パーカーで隠した赤い目が闇の中で輝いている。その周囲には、沢山の腕が蠢いていた。
「半分吸われたか」
面白くなさ気に男は言う。
「これは俺の餌だったんだぜ。なんで先に取っちゃうかなあ」
私は、掌を見た。
確かに、魂は半分だ。壊れた、エネルギーにしかならない魂。私はそれを無言で吸収すると、緊張で強張った体を奮い立たせて男に向き直った。
「あなたが、町で暴れているソウルキャッチャーね」
「ソウルイーター。そう呼んでほしいね」
そう言って、男は微笑んだ。
「俺達は喰らう者。上位者だ。喰えば喰うほど寿命は伸び、喰えば喰うほど強靭になる」
「その理屈で、あなたは何人を殺したの?」
「さあ、ね。メモ帳でもあれば記憶を辿ってあげてもいいが」
恭司が恐る恐る私の前に立つ。
そして、カイトシールドを地面に突き立てた。
「こいよ、ソウルキャッチャー。

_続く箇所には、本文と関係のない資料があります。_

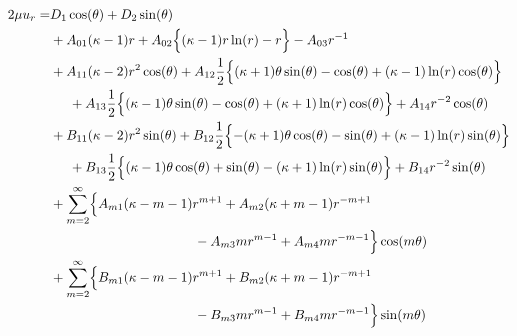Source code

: \begin{align}
	2\mu u_{r} =&D_{1}\cos(\theta)+D_{2}\sin(\theta)
	\nonumber
	\\
	&+A_{01}(\kappa-1)r
	+A_{02}\Bigl\{ (\kappa-1)r\ln(r)-r\Bigr\}
	-A_{03}r^{-1}
	\nonumber
	\\
	&+A_{11}(\kappa-2)r^2\cos(\theta)
	+A_{12}\frac{1}{2}\Bigl\{ (\kappa+1)\theta\sin(\theta) -\cos(\theta)+(\kappa-1)\ln(r)\cos(\theta) \Bigr\}
	\nonumber
	\\
	&\hspace{0.5cm}+A_{13}\frac{1}{2}\Bigl\{ (\kappa-1)\theta\sin(\theta) -\cos(\theta)+(\kappa+1)\ln(r)\cos(\theta) \Bigr\}
	+A_{14}r^{-2}\cos(\theta)
	\nonumber
	\\
	&+B_{11}(\kappa-2)r^2\sin(\theta)
	+B_{12}\frac{1}{2}\Bigl\{ -(\kappa+1)\theta\cos(\theta) -\sin(\theta)+(\kappa-1)\ln(r)\sin(\theta) \Bigr\}
	\nonumber
	\\
	&\hspace{0.5cm}+B_{13}\frac{1}{2}\Bigl\{ (\kappa-1)\theta\cos(\theta) +\sin(\theta)-(\kappa+1)\ln(r)\sin(\theta) \Bigr\}
	+B_{14}r^{-2}\sin(\theta)
	\nonumber
	\\
	&+\sum_{m=2}^{\infty}\Bigl\{A_{m1}(\kappa-m-1)r^{m+1}
	+A_{m2}(\kappa+m-1)r^{-m+1}
	\nonumber
	\\
	&\hspace{3.8cm}
	-A_{m3}mr^{m-1}
	+A_{m4}mr^{-m-1}\Bigr\}\cos(m\theta)
	\nonumber
	\\
	&+\sum_{m=2}^{\infty}\Bigl\{B_{m1}(\kappa-m-1)r^{m+1}
	+B_{m2}(\kappa+m-1)r^{-m+1}
	\nonumber
	\\
	&\hspace{3.8cm}
	-B_{m3}mr^{m-1}
	+B_{m4}mr^{-m-1}\Bigr\}\sin(m\theta)
	\label{eq:UR}
\end{align}
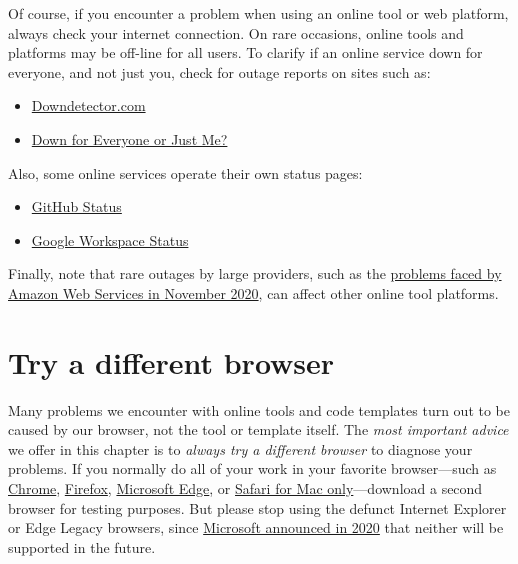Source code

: \documentclass[
  english,
]{book}
\providecommand{\tightlist}{%
  \setlength{\itemsep}{0pt}\setlength{\parskip}{0pt}}
\begin{document}
Of course, if you encounter a problem when using an online tool or web platform, always check your internet connection. On rare occasions, online tools and platforms may be off-line for all users. To clarify if an online service down for everyone, and not just you, check for outage reports on sites such as:

\begin{itemize}
\tightlist
\item
  \href{https://downdetector.com}{Downdetector.com}
\item
  \href{https://downforeveryoneorjustme.com}{Down for Everyone or Just Me?}
\end{itemize}

Also, some online services operate their own status pages:

\begin{itemize}
\tightlist
\item
  \href{https://www.githubstatus.com}{GitHub Status}
\item
  \href{https://www.google.com/appsstatus}{Google Workspace Status}
\end{itemize}

Finally, note that rare outages by large providers, such as the \href{https://www.washingtonpost.com/business/economy/amazon-web-services-outage-stymies-businesses/2020/11/25/b54a6106-2f4f-11eb-860d-f7999599cbc2_story.html}{problems faced by Amazon Web Services in November 2020}, can affect other online tool platforms.

\hypertarget{fix-browser}{%
\section{Try a different browser}\label{fix-browser}}

Many problems we encounter with online tools and code templates turn out to be caused by our browser, not the tool or template itself. The \emph{most important advice} we offer in this chapter is to \emph{always try a different browser} to diagnose your problems. If you normally do all of your work in your favorite browser---such as \href{https://www.google.com/chrome/}{Chrome}, \href{https://www.mozilla.org/en-US/firefox/}{Firefox}, \href{https://www.microsoft.com/en-us/edge}{Microsoft Edge}, or \href{https://www.apple.com/safari/}{Safari for Mac only}---download a second browser for testing purposes. But please stop using the defunct Internet Explorer or Edge Legacy browsers, since \href{https://docs.microsoft.com/en-us/lifecycle/faq/internet-explorer-microsoft-edge}{Microsoft announced in 2020} that neither will be supported in the future.
\end{document}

俺達で組もう。永遠の生を謳歌しよう」
男の仕草は私には見えない。ただ、なんとなく、手を前に差し出しているのだと感じた。
「お断りよ」
震える言葉で、私はそう答えていた。
「世の中には、普通の人生を謳歌している人がいる。その人達を脅かして上位種とやらになるぐらいなら、私は一般人でありたい」
「善でありたいというわけか」
「戦うか?」
相馬が問う。
「あんたらが来ているってことは警察の部隊が山ほど後を追いかけてるってことだろう。流石に分が悪い。今日は引かせてもらおう」
「そうと言って逃がすと思うわけ?」
そう言ったのは、楓だ。
楓は、再び地面を踏んだ。会話の間に、エネルギーを溜めていたらしい。
氷が再び地面を走る。そして、相手の腕の半数を氷漬けにしていた。
相馬が銃撃でサポートする。
「行きなさい! 翠!」
「はあああああああああ」
私は雄叫びを上げて突進した。
周囲から腕が伸びてくる。しかし、少し距離があって届かない。
いけるか、と思った瞬間だった。
炎が舞い上がり、氷をあっという間に溶かしてしまった。
自由になった腕が伸びてくる。私を囲む。
それを防いだのは、恭司のカイトシールドだった。
「それは、私の仲間のスキルだ!」
楓は憎々しげに言う。
「なるほど、ね。私怨か。けど、今日はここまでだ。追わないなら魂は取らない。約束だ」
そう言って、男は駆けて行った。
息を荒げた楓がスマートフォンを取り出し、電話をする。
遭遇に次ぐ遭遇。
事件はまだ終わりの気配を見せなかった。